South Africa’s Sugar Industry Faces Crisis as 134-Year-Old Tongaat Hulett Moves Toward Liquidation
The business rescue practitioners for Tongaat Hulett have applied for provisional liquidation after a failed recovery plan, threatening the collapse of South Africa’s primary sugar refiner. The move jeopardizes 220,000 jobs in KwaZulu-Natal and risks destabilizing the livelihoods of nearly one million people tied to the national sugar value chain.
By: AXL Media
Published: Feb 16, 2026, 8:57 AM EST
Source: Information for this report was sourced from Daily Investor

The Collapse of a Century-Old Industrial Anchor
Tongaat Hulett, a foundational pillar of the South African agricultural landscape for over 130 years, has officially moved toward provisional liquidation. The company’s Business Rescue Practitioners (BRPs) filed the application with the High Court following the terminal breakdown of a long-gestating recovery strategy. The filing marks a grim milestone for the producer, which first entered business rescue proceedings in 2022 following a 2019 accounting scandal that wiped out approximately R12 billion in shareholder value.
The decision to seek liquidation follows the failure of "Plan B," a strategy where the Vision Group consortium was intended to acquire Tongaat’s operating assets across South Africa, Zimbabwe, Mozambique, and Botswana. This plan relied heavily on a debt-to-equity swap and critical refinancing through the Industrial Development Corporation (IDC). However, the BRPs reported that binding funding arrangements could not be finalized, leaving the company with no reasonable prospect of continuing as a going concern.
Strategic Deadlock and Funding Failures
The move to liquidate highlights a severe fracture between the Vision Group and the IDC. According to the BRPs, the process was derailed when Vision introduced new demands that exceeded the original scope of the rescue plan. These demands included funding requirements beyond the R2.3 billion IDC facility and a R517 million escrow account for the South African Sugar Association (SASA). These delays occurred while Tongaat’s liquidity was under extreme duress, eventually leading to a stalemate that prevented final IDC approval.
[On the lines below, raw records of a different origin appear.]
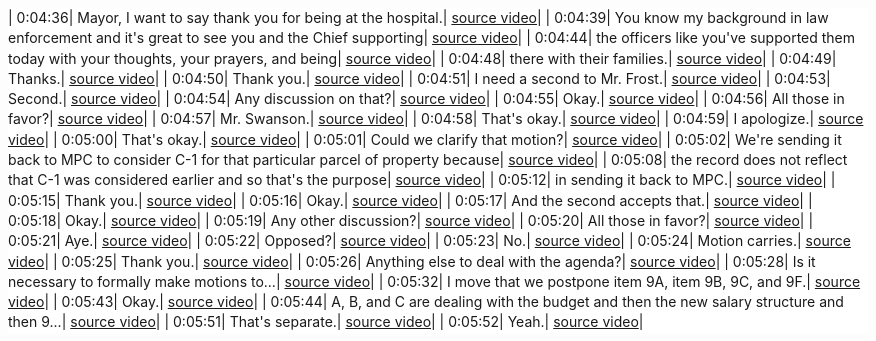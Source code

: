 | 0:04:36| Mayor, I want to say thank you for being at the hospital.| [source video](https://archive.org/details/citycouncil080520?start=276)|
| 0:04:39| You know my background in law enforcement and it's great to see you and the Chief supporting| [source video](https://archive.org/details/citycouncil080520?start=279)|
| 0:04:44| the officers like you've supported them today with your thoughts, your prayers, and being| [source video](https://archive.org/details/citycouncil080520?start=284)|
| 0:04:48| there with their families.| [source video](https://archive.org/details/citycouncil080520?start=288)|
| 0:04:49| Thanks.| [source video](https://archive.org/details/citycouncil080520?start=289)|
| 0:04:50| Thank you.| [source video](https://archive.org/details/citycouncil080520?start=290)|
| 0:04:51| I need a second to Mr. Frost.| [source video](https://archive.org/details/citycouncil080520?start=291)|
| 0:04:53| Second.| [source video](https://archive.org/details/citycouncil080520?start=293)|
| 0:04:54| Any discussion on that?| [source video](https://archive.org/details/citycouncil080520?start=294)|
| 0:04:55| Okay.| [source video](https://archive.org/details/citycouncil080520?start=295)|
| 0:04:56| All those in favor?| [source video](https://archive.org/details/citycouncil080520?start=296)|
| 0:04:57| Mr. Swanson.| [source video](https://archive.org/details/citycouncil080520?start=297)|
| 0:04:58| That's okay.| [source video](https://archive.org/details/citycouncil080520?start=298)|
| 0:04:59| I apologize.| [source video](https://archive.org/details/citycouncil080520?start=299)|
| 0:05:00| That's okay.| [source video](https://archive.org/details/citycouncil080520?start=300)|
| 0:05:01| Could we clarify that motion?| [source video](https://archive.org/details/citycouncil080520?start=301)|
| 0:05:02| We're sending it back to MPC to consider C-1 for that particular parcel of property because| [source video](https://archive.org/details/citycouncil080520?start=302)|
| 0:05:08| the record does not reflect that C-1 was considered earlier and so that's the purpose| [source video](https://archive.org/details/citycouncil080520?start=308)|
| 0:05:12| in sending it back to MPC.| [source video](https://archive.org/details/citycouncil080520?start=312)|
| 0:05:15| Thank you.| [source video](https://archive.org/details/citycouncil080520?start=315)|
| 0:05:16| Okay.| [source video](https://archive.org/details/citycouncil080520?start=316)|
| 0:05:17| And the second accepts that.| [source video](https://archive.org/details/citycouncil080520?start=317)|
| 0:05:18| Okay.| [source video](https://archive.org/details/citycouncil080520?start=318)|
| 0:05:19| Any other discussion?| [source video](https://archive.org/details/citycouncil080520?start=319)|
| 0:05:20| All those in favor?| [source video](https://archive.org/details/citycouncil080520?start=320)|
| 0:05:21| Aye.| [source video](https://archive.org/details/citycouncil080520?start=321)|
| 0:05:22| Opposed?| [source video](https://archive.org/details/citycouncil080520?start=322)|
| 0:05:23| No.| [source video](https://archive.org/details/citycouncil080520?start=323)|
| 0:05:24| Motion carries.| [source video](https://archive.org/details/citycouncil080520?start=324)|
| 0:05:25| Thank you.| [source video](https://archive.org/details/citycouncil080520?start=325)|
| 0:05:26| Anything else to deal with the agenda?| [source video](https://archive.org/details/citycouncil080520?start=326)|
| 0:05:28| Is it necessary to formally make motions to...| [source video](https://archive.org/details/citycouncil080520?start=328)|
| 0:05:32| I move that we postpone item 9A, item 9B, 9C, and 9F.| [source video](https://archive.org/details/citycouncil080520?start=332)|
| 0:05:43| Okay.| [source video](https://archive.org/details/citycouncil080520?start=343)|
| 0:05:44| A, B, and C are dealing with the budget and then the new salary structure and then 9...| [source video](https://archive.org/details/citycouncil080520?start=344)|
| 0:05:51| That's separate.| [source video](https://archive.org/details/citycouncil080520?start=351)|
| 0:05:52| Yeah.| [source video](https://archive.org/details/citycouncil080520?start=352)|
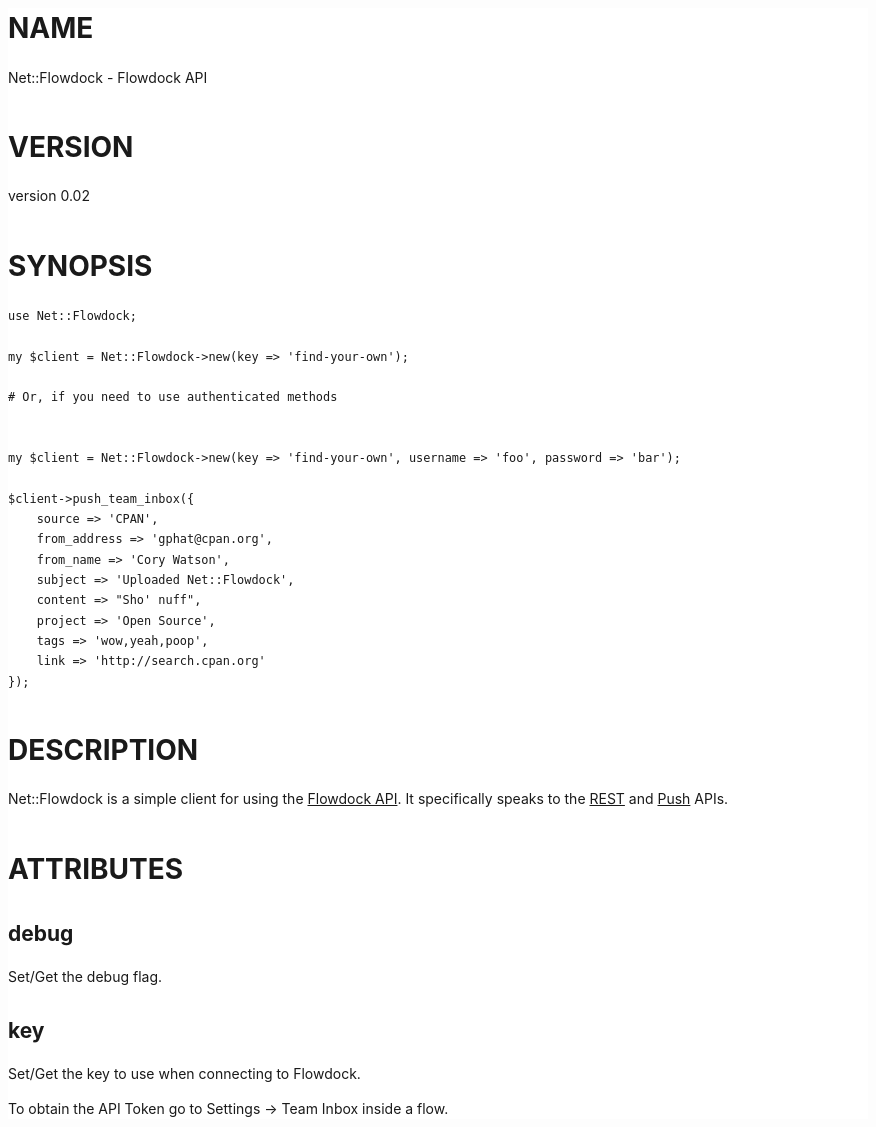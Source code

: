 # NAME

Net::Flowdock - Flowdock API

# VERSION

version 0.02

# SYNOPSIS

    use Net::Flowdock;

    my $client = Net::Flowdock->new(key => 'find-your-own');

    # Or, if you need to use authenticated methods
    

    my $client = Net::Flowdock->new(key => 'find-your-own', username => 'foo', password => 'bar');

    $client->push_team_inbox({
        source => 'CPAN',
        from_address => 'gphat@cpan.org',
        from_name => 'Cory Watson',
        subject => 'Uploaded Net::Flowdock',
        content => "Sho' nuff",
        project => 'Open Source',
        tags => 'wow,yeah,poop',
        link => 'http://search.cpan.org'
    });

# DESCRIPTION

Net::Flowdock is a simple client for using the [Flowdock API](https://www.flowdock.com/api).
It specifically speaks to the [REST](https://www.flowdock.com/api/rest) and
[Push](https://www.flowdock.com/api/push) APIs.

# ATTRIBUTES

## debug

Set/Get the debug flag.

## key

Set/Get the key to use when connecting to Flowdock.

To obtain the API Token go to Settings -> Team Inbox inside a flow.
From a strategic perspective, this collapse illustrates the immense difficulty of rehabilitating legacy industrial giants burdened by historical fraud and heavy debt loads. While the BRPs aimed for a structured exit from business rescue, the inability of private equity and state-backed financiers to align on risk-sharing underscores the volatility of South Africa's current investment climate, particularly within the distressed infrastructure and agricultural sectors.